YOUR OBJECTIVE | Print, word for word, every line from the beginning of the listing up to and including the line with "expected to be.". Pictures are to be excluded.

-*-

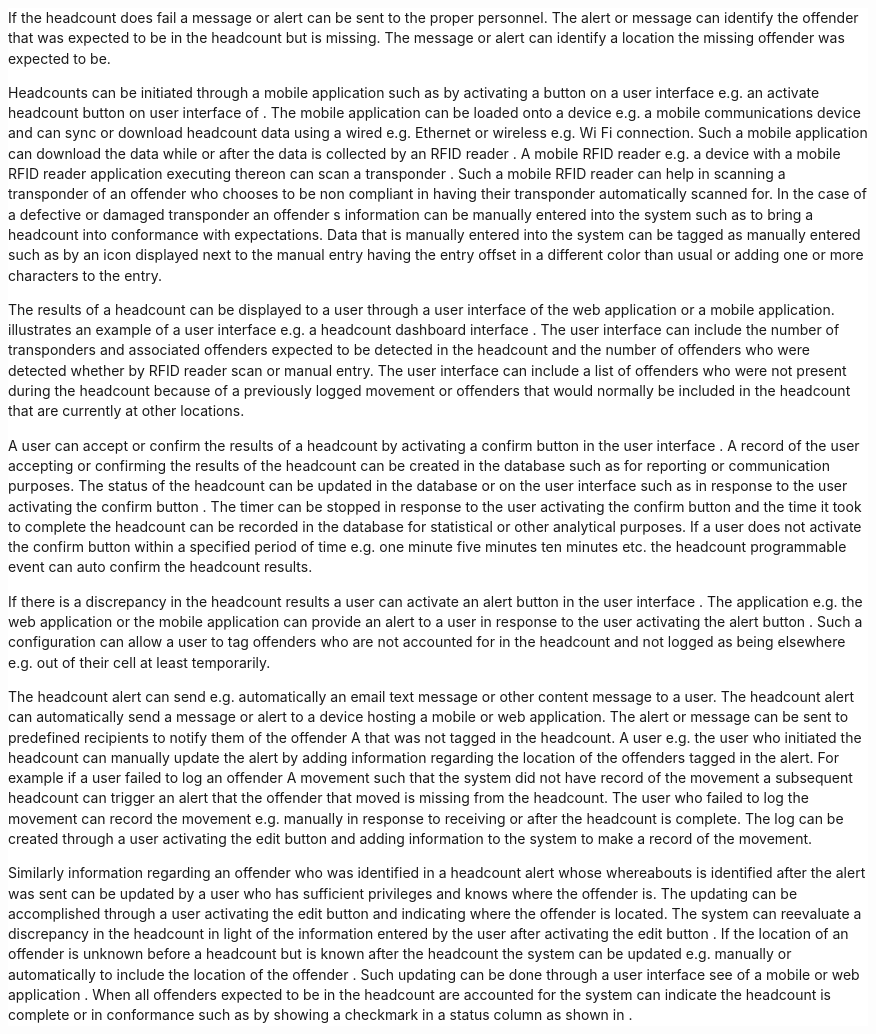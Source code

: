 If the headcount does fail a message or alert can be sent to the proper personnel. The alert or message can identify the offender that was expected to be in the headcount but is missing. The message or alert can identify a location the missing offender was expected to be.

Headcounts can be initiated through a mobile application such as by activating a button on a user interface e.g. an activate headcount button on user interface of . The mobile application can be loaded onto a device e.g. a mobile communications device and can sync or download headcount data using a wired e.g. Ethernet or wireless e.g. Wi Fi connection. Such a mobile application can download the data while or after the data is collected by an RFID reader . A mobile RFID reader e.g. a device with a mobile RFID reader application executing thereon can scan a transponder . Such a mobile RFID reader can help in scanning a transponder of an offender who chooses to be non compliant in having their transponder automatically scanned for. In the case of a defective or damaged transponder an offender s information can be manually entered into the system such as to bring a headcount into conformance with expectations. Data that is manually entered into the system can be tagged as manually entered such as by an icon displayed next to the manual entry having the entry offset in a different color than usual or adding one or more characters to the entry.

The results of a headcount can be displayed to a user through a user interface of the web application or a mobile application. illustrates an example of a user interface e.g. a headcount dashboard interface . The user interface can include the number of transponders and associated offenders expected to be detected in the headcount and the number of offenders who were detected whether by RFID reader scan or manual entry. The user interface can include a list of offenders who were not present during the headcount because of a previously logged movement or offenders that would normally be included in the headcount that are currently at other locations.

A user can accept or confirm the results of a headcount by activating a confirm button in the user interface . A record of the user accepting or confirming the results of the headcount can be created in the database such as for reporting or communication purposes. The status of the headcount can be updated in the database or on the user interface such as in response to the user activating the confirm button . The timer can be stopped in response to the user activating the confirm button and the time it took to complete the headcount can be recorded in the database for statistical or other analytical purposes. If a user does not activate the confirm button within a specified period of time e.g. one minute five minutes ten minutes etc. the headcount programmable event can auto confirm the headcount results.

If there is a discrepancy in the headcount results a user can activate an alert button in the user interface . The application e.g. the web application or the mobile application can provide an alert to a user in response to the user activating the alert button . Such a configuration can allow a user to tag offenders who are not accounted for in the headcount and not logged as being elsewhere e.g. out of their cell at least temporarily.

The headcount alert can send e.g. automatically an email text message or other content message to a user. The headcount alert can automatically send a message or alert to a device hosting a mobile or web application. The alert or message can be sent to predefined recipients to notify them of the offender A that was not tagged in the headcount. A user e.g. the user who initiated the headcount can manually update the alert by adding information regarding the location of the offenders tagged in the alert. For example if a user failed to log an offender A movement such that the system did not have record of the movement a subsequent headcount can trigger an alert that the offender that moved is missing from the headcount. The user who failed to log the movement can record the movement e.g. manually in response to receiving or after the headcount is complete. The log can be created through a user activating the edit button and adding information to the system to make a record of the movement.

Similarly information regarding an offender who was identified in a headcount alert whose whereabouts is identified after the alert was sent can be updated by a user who has sufficient privileges and knows where the offender is. The updating can be accomplished through a user activating the edit button and indicating where the offender is located. The system can reevaluate a discrepancy in the headcount in light of the information entered by the user after activating the edit button . If the location of an offender is unknown before a headcount but is known after the headcount the system can be updated e.g. manually or automatically to include the location of the offender . Such updating can be done through a user interface see of a mobile or web application . When all offenders expected to be in the headcount are accounted for the system can indicate the headcount is complete or in conformance such as by showing a checkmark in a status column as shown in .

-*-

REPLY TO THE TASK |
Source code

: If the headcount does fail a message or alert can be sent to the proper personnel. The alert or message can identify the offender that was expected to be in the headcount but is missing. The message or alert can identify a location the missing offender was expected to be.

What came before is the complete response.